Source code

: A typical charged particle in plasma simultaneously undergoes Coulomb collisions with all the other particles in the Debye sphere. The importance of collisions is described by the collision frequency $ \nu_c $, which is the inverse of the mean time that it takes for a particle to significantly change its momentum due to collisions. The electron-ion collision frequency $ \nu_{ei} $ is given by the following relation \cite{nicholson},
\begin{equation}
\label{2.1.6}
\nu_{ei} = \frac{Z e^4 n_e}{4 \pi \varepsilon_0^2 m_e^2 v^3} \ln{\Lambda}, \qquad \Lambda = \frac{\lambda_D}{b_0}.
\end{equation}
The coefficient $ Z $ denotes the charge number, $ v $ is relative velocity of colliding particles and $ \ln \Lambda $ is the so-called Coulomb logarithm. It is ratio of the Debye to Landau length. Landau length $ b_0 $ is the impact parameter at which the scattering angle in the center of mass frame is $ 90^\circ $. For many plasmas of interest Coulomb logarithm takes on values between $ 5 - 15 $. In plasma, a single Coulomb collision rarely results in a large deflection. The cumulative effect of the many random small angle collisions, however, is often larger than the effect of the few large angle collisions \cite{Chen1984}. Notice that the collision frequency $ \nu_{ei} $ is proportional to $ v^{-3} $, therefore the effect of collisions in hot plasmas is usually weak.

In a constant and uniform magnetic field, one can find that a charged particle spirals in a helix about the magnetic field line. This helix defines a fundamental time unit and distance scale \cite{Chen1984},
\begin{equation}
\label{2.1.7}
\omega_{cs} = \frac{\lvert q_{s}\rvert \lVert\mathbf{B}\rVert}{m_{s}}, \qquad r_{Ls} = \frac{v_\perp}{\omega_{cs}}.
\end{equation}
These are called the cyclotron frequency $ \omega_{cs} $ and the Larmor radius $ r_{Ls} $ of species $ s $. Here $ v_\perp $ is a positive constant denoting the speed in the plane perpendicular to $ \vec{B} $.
# # # #
#### TASK ITEM
Search the data for "plasma". Copy every matching line.

#### OUTPUT FOR THIS EXERCISE
: A typical charged particle in plasma simultaneously undergoes Coulomb collisions with all the other particles in the Debye sphere. The importance of collisions is described by the collision frequency $ \nu_c $, which is the inverse of the mean time that it takes for a particle to significantly change its momentum due to collisions. The electron-ion collision frequency $ \nu_{ei} $ is given by the following relation \cite{nicholson},
The coefficient $ Z $ denotes the charge number, $ v $ is relative velocity of colliding particles and $ \ln \Lambda $ is the so-called Coulomb logarithm. It is ratio of the Debye to Landau length. Landau length $ b_0 $ is the impact parameter at which the scattering angle in the center of mass frame is $ 90^\circ $. For many plasmas of interest Coulomb logarithm takes on values between $ 5 - 15 $. In plasma, a single Coulomb collision rarely results in a large deflection. The cumulative effect of the many random small angle collisions, however, is often larger than the effect of the few large angle collisions \cite{Chen1984}. Notice that the collision frequency $ \nu_{ei} $ is proportional to $ v^{-3} $, therefore the effect of collisions in hot plasmas is usually weak.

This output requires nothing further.